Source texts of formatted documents

* * * * * * *

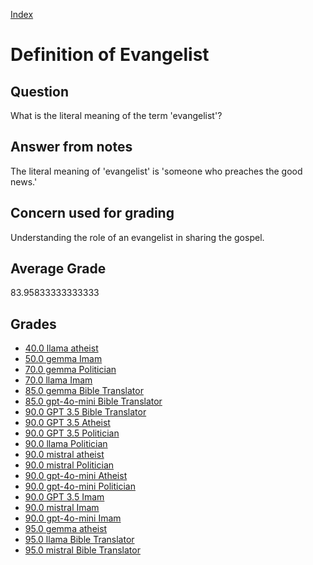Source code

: 
[Index](../../index.md)
# Definition of Evangelist
## Question
What is the literal meaning of the term 'evangelist'?

## Answer from notes
The literal meaning of 'evangelist' is 'someone who preaches the good news.'

## Concern used for grading
Understanding the role of an evangelist in sharing the gospel.

## Average Grade
83.95833333333333

## Grades
 * [40.0 llama atheist](../answers/llama_atheist/Definition_of_Evangelist.md)
 * [50.0 gemma Imam](../answers/gemma_Imam/Definition_of_Evangelist.md)
 * [70.0 gemma Politician](../answers/gemma_Politician/Definition_of_Evangelist.md)
 * [70.0 llama Imam](../answers/llama_Imam/Definition_of_Evangelist.md)
 * [85.0 gemma Bible Translator](../answers/gemma_Bible_Translator/Definition_of_Evangelist.md)
 * [85.0 gpt-4o-mini Bible Translator](../answers/gpt-4o-mini_Bible_Translator/Definition_of_Evangelist.md)
 * [90.0 GPT 3.5 Bible Translator](../answers/GPT_3.5_Bible_Translator/Definition_of_Evangelist.md)
 * [90.0 GPT 3.5 Atheist](../answers/GPT_3.5_Atheist/Definition_of_Evangelist.md)
 * [90.0 GPT 3.5 Politician](../answers/GPT_3.5_Politician/Definition_of_Evangelist.md)
 * [90.0 llama Politician](../answers/llama_Politician/Definition_of_Evangelist.md)
 * [90.0 mistral atheist](../answers/mistral_atheist/Definition_of_Evangelist.md)
 * [90.0 mistral Politician](../answers/mistral_Politician/Definition_of_Evangelist.md)
 * [90.0 gpt-4o-mini Atheist](../answers/gpt-4o-mini_Atheist/Definition_of_Evangelist.md)
 * [90.0 gpt-4o-mini Politician](../answers/gpt-4o-mini_Politician/Definition_of_Evangelist.md)
 * [90.0 GPT 3.5 Imam](../answers/GPT_3.5_Imam/Definition_of_Evangelist.md)
 * [90.0 mistral Imam](../answers/mistral_Imam/Definition_of_Evangelist.md)
 * [90.0 gpt-4o-mini Imam](../answers/gpt-4o-mini_Imam/Definition_of_Evangelist.md)
 * [95.0 gemma atheist](../answers/gemma_atheist/Definition_of_Evangelist.md)
 * [95.0 llama Bible Translator](../answers/llama_Bible_Translator/Definition_of_Evangelist.md)
 * [95.0 mistral Bible Translator](../answers/mistral_Bible_Translator/Definition_of_Evangelist.md)
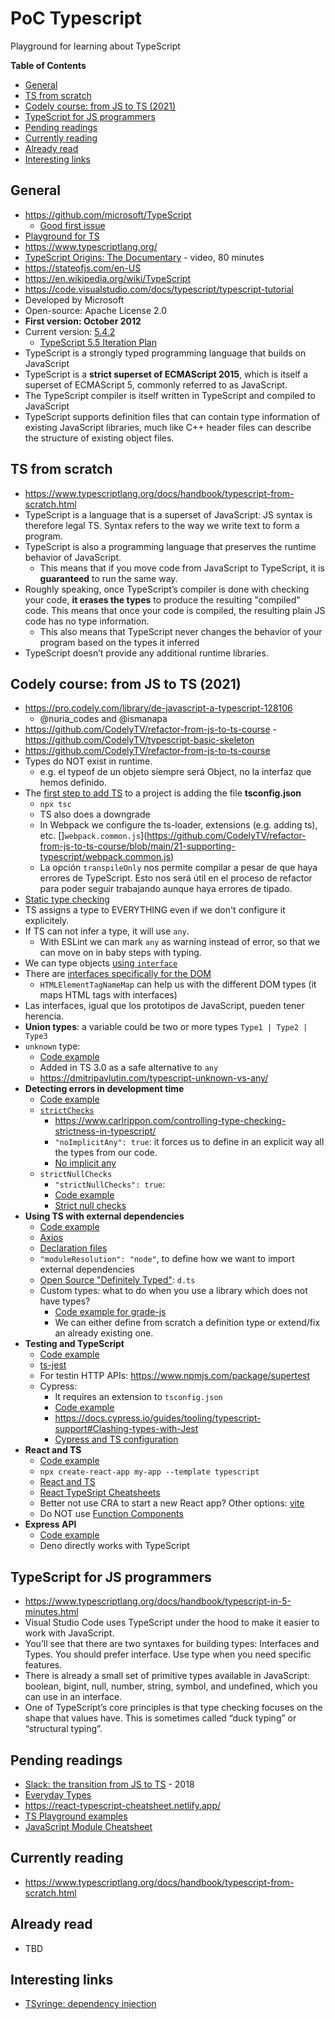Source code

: # PoC Typescript
Playground for learning about TypeScript

**Table of Contents**
- [General](#general)
- [TS from scratch](#ts-from-scratch)
- [Codely course: from JS to TS (2021)](#codely-course-from-js-to-ts-2021)
- [TypeScript for JS programmers](#typescript-for-js-programmers)
- [Pending readings](#pending-readings)
- [Currently reading](#currently-reading)
- [Already read](#already-read)
- [Interesting links](#interesting-links)


## General
- https://github.com/microsoft/TypeScript
    - [Good first issue](https://github.com/Microsoft/TypeScript/issues?q=is%3Aopen+is%3Aissue+label%3A%22help+wanted%22+label%3A%22Good+First+Issue%22)
- [Playground for TS](https://www.typescriptlang.org/play/)
- https://www.typescriptlang.org/
- [TypeScript Origins: The Documentary](https://www.youtube.com/watch?v=U6s2pdxebSo) - video, 80 minutes
- https://stateofjs.com/en-US
- https://en.wikipedia.org/wiki/TypeScript
- https://code.visualstudio.com/docs/typescript/typescript-tutorial
- Developed by Microsoft
- Open-source: Apache License 2.0
- **First version: October 2012**
- Current version: [5.4.2](https://devblogs.microsoft.com/typescript/announcing-typescript-5-4/)
    - [TypeScript 5.5 Iteration Plan](https://github.com/microsoft/TypeScript/issues/57475)
- TypeScript is a strongly typed programming language that builds on JavaScript
- TypeScript is a **strict superset of ECMAScript 2015**, which is itself a superset of ECMAScript 5, commonly referred to as JavaScript.
- The TypeScript compiler is itself written in TypeScript and compiled to JavaScript
- TypeScript supports definition files that can contain type information of existing JavaScript libraries, much like C++ header files can describe the structure of existing object files. 

## TS from scratch
- https://www.typescriptlang.org/docs/handbook/typescript-from-scratch.html
- TypeScript is a language that is a superset of JavaScript: JS syntax is therefore legal TS. Syntax refers to the way we write text to form a program.
- TypeScript is also a programming language that preserves the runtime behavior of JavaScript. 
    - This means that if you move code from JavaScript to TypeScript, it is **guaranteed** to run the same way.
- Roughly speaking, once TypeScript’s compiler is done with checking your code, **it erases the types** to produce the resulting "compiled" code. This means that once your code is compiled, the resulting plain JS code has no type information.
    - This also means that TypeScript never changes the behavior of your program based on the types it inferred
- TypeScript doesn’t provide any additional runtime libraries.


## Codely course: from JS to TS (2021)
- https://pro.codely.com/library/de-javascript-a-typescript-128106
    - @nuria_codes and @ismanapa
- https://github.com/CodelyTV/refactor-from-js-to-ts-course
-https://github.com/CodelyTV/typescript-basic-skeleton
- https://github.com/CodelyTV/refactor-from-js-to-ts-course
- Types do NOT exist in runtime.
    - e.g. el typeof de un objeto siempre será Object, no la interfaz que hemos definido.
- The [first step to add TS](https://github.com/CodelyTV/refactor-from-js-to-ts-course/tree/main/21-supporting-typescript) to a project is adding the file **tsconfig.json**
    - `npx tsc`
    - TS also does a downgrade
    - In Webpack we configure the ts-loader, extensions (e.g. adding ts), etc. []`webpack.common.js`](https://github.com/CodelyTV/refactor-from-js-to-ts-course/blob/main/21-supporting-typescript/webpack.common.js)
    - La opción `transpileOnly` nos permite compilar a pesar de que haya errores de TypeScript. Esto nos será útil en el proceso de refactor para poder seguir trabajando aunque haya errores de tipado.
- [Static type checking](https://github.com/CodelyTV/refactor-from-js-to-ts-course/tree/main/22-static-type-cheking)
- TS assigns a type to EVERYTHING even if we don't configure it explicitely.
- If TS can not infer a type, it will use `any`.
    - With ESLint we can mark `any` as warning instead of error, so that we can move on in baby steps with typing.
- We can type objects [using `interface`](https://github.com/CodelyTV/refactor-from-js-to-ts-course/tree/main/23-structural-typing)
- There are [interfaces specifically for the DOM](https://github.com/CodelyTV/refactor-from-js-to-ts-course/tree/main/31-dom-types)
    - `HTMLElementTagNameMap` can help us with the different DOM types (it maps HTML tags with interfaces)
- Las interfaces, igual que los prototipos de JavaScript, pueden tener herencia.
- **Union types**: a variable could be two or more types `Type1 | Type2 | Type3`
- `unknown` type:
    - [Code example](https://github.com/CodelyTV/refactor-from-js-to-ts-course/tree/main/33-unknown-type)
    - Added in TS 3.0 as a safe alternative to `any`
    - https://dmitripavlutin.com/typescript-unknown-vs-any/
- **Detecting errors in development time**
    - [Code example](https://github.com/CodelyTV/refactor-from-js-to-ts-course/tree/main/41-no-implicit-any)
    - [`strictChecks`](https://www.typescriptlang.org/tsconfig#strict)
        - https://www.carlrippon.com/controlling-type-checking-strictness-in-typescript/
        - `"noImplicitAny": true`: it forces us to define in an explicit way all the types from our code.
        - [No implicit any](https://www.typescriptlang.org/tsconfig#noImplicitAny)
    - `strictNullChecks`
        - `"strictNullChecks": true`:
        - [Code example](https://github.com/CodelyTV/refactor-from-js-to-ts-course/tree/main/42-strict-null-checks)
        - [Strict null checks](https://www.typescriptlang.org/tsconfig#strictNullChecks)
- **Using TS with external dependencies**
    - [Code example](https://github.com/CodelyTV/refactor-from-js-to-ts-course/tree/main/51-external-tool-types)
    - [Axios](https://github.com/axios/axios)
    - [Declaration files](https://github.com/axios/axios/blob/master/index.d.ts)
    - `"moduleResolution": "node"`, to define how we want to import external dependencies
    - [Open Source "Definitely Typed"](https://github.com/DefinitelyTyped/DefinitelyTyped): `d.ts`
    - Custom types: what to do when you use a library which does not have types?
        - [Code example for grade-js](https://github.com/CodelyTV/refactor-from-js-to-ts-course/tree/main/52-custom-lib-types)
        - We can either define from scratch a definition type or extend/fix an already existing one.
- **Testing and TypeScript**
    - [Code example](https://github.com/CodelyTV/refactor-from-js-to-ts-course/tree/main/53-testing-lib-types)
    - [ts-jest](https://github.com/kulshekhar/ts-jest)
    - For testin HTTP APIs: https://www.npmjs.com/package/supertest
    - Cypress:
        - It requires an extension to `tsconfig.json`
        - [Code example](https://github.com/CodelyTV/refactor-from-js-to-ts-course/tree/main/53-testing-lib-types)
        - https://docs.cypress.io/guides/tooling/typescript-support#Clashing-types-with-Jest
        - [Cypress and TS configuration](https://docs.cypress.io/guides/tooling/typescript-support#Configure-tsconfig-json)
- **React and TS**
    - [Code example](https://github.com/CodelyTV/refactor-from-js-to-ts-course/tree/main/71-react-frontend)
    - `npx create-react-app my-app --template typescript`
    - [React and TS](https://create-react-app.dev/docs/adding-typescript/)
    - [React TypeSript Cheatsheets](https://react-typescript-cheatsheet.netlify.app/)
    - Better not use CRA to start a new React app? Other options: [vite](https://carlosazaustre.es/react-vite)
    - Do NOT use [Function Components](https://react-typescript-cheatsheet.netlify.app/docs/basic/getting-started/function_components/)
- **Express API**
    - [Code example](https://github.com/CodelyTV/typescript-api-skeleton/blob/main/package.json#L8)
    - Deno directly works with TypeScript


    
## TypeScript for JS programmers
- https://www.typescriptlang.org/docs/handbook/typescript-in-5-minutes.html
- Visual Studio Code uses TypeScript under the hood to make it easier to work with JavaScript.
- You’ll see that there are two syntaxes for building types: Interfaces and Types. You should prefer interface. Use type when you need specific features.
- There is already a small set of primitive types available in JavaScript: boolean, bigint, null, number, string, symbol, and undefined, which you can use in an interface.
- One of TypeScript’s core principles is that type checking focuses on the shape that values have. This is sometimes called “duck typing” or “structural typing”.


## Pending readings
- [Slack: the transition from JS to TS](https://slack.engineering/typescript-at-slack/) - 2018
- [Everyday Types](https://www.typescriptlang.org/docs/handbook/2/everyday-types.html)
- https://react-typescript-cheatsheet.netlify.app/
- [TS Playground examples](https://www.typescriptlang.org/play?#code/PTAEHUFMBsGMHsC2lQBd5oBYoCoE8AHSAZVgCcBLA1UABWgEM8BzM+AVwDsATAGiwoBnUENANQAd0gAjQRVSQAUCEmYKsTKGYUAbpGF4OY0BoadYKdJMoL+gzAzIoz3UNEiPOofEVKVqAHSKymAAmkYI7NCuqGqcANag8ABmIjQUXrFOKBJMggBcISGgoAC0oACCbvCwDKgU8JkY7p7ehCTkVDQS2E6gnPCxGcwmZqDSTgzxxWWVoASMFmgYkAAeRJTInN3ymj4d-jSCeNsMq-wuoPaOltigAKoASgAywhK7SbGQZIIz5VWCFzSeCrZagNYbChbHaxUDcCjJZLfSDbExIAgUdxkUBIursJzCFJtXydajBBCcQQ0MwAUVWDEQC0gADVHBQGNJ3KAALygABEAAkYNAMOB4GRonzFBTBPB3AERcwABS0+mM9ysygc9wASmCKhwzQ8ZC8iHFzmB7BoXzcZmY7AYzEg-Fg0HUiQ58D0Ii8fLpDKZgj5SWxfPADlQAHJhAA5SASPlBFQAeS+ZHegmdWkgR1QjgUrmkeFATjNOmGWH0KAQiGhwkuNok4uiIgMHGxCyYrA4PCCJSAA)
- [JavaScript Module Cheatsheet](https://medium.com/dailyjs/javascript-module-cheatsheet-7bd474f1d829)

## Currently reading
- https://www.typescriptlang.org/docs/handbook/typescript-from-scratch.html


## Already read
- TBD


## Interesting links
- [TSyringe: dependency injection](https://adrianferrera.dev/es/blog/tsyringe)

* * * * * * *

### [What this task involves]
Each line above that carries the string "index" has to be returned.

### [Response]
[Index](../../index.md)
    - [Declaration files](https://github.com/axios/axios/blob/master/index.d.ts)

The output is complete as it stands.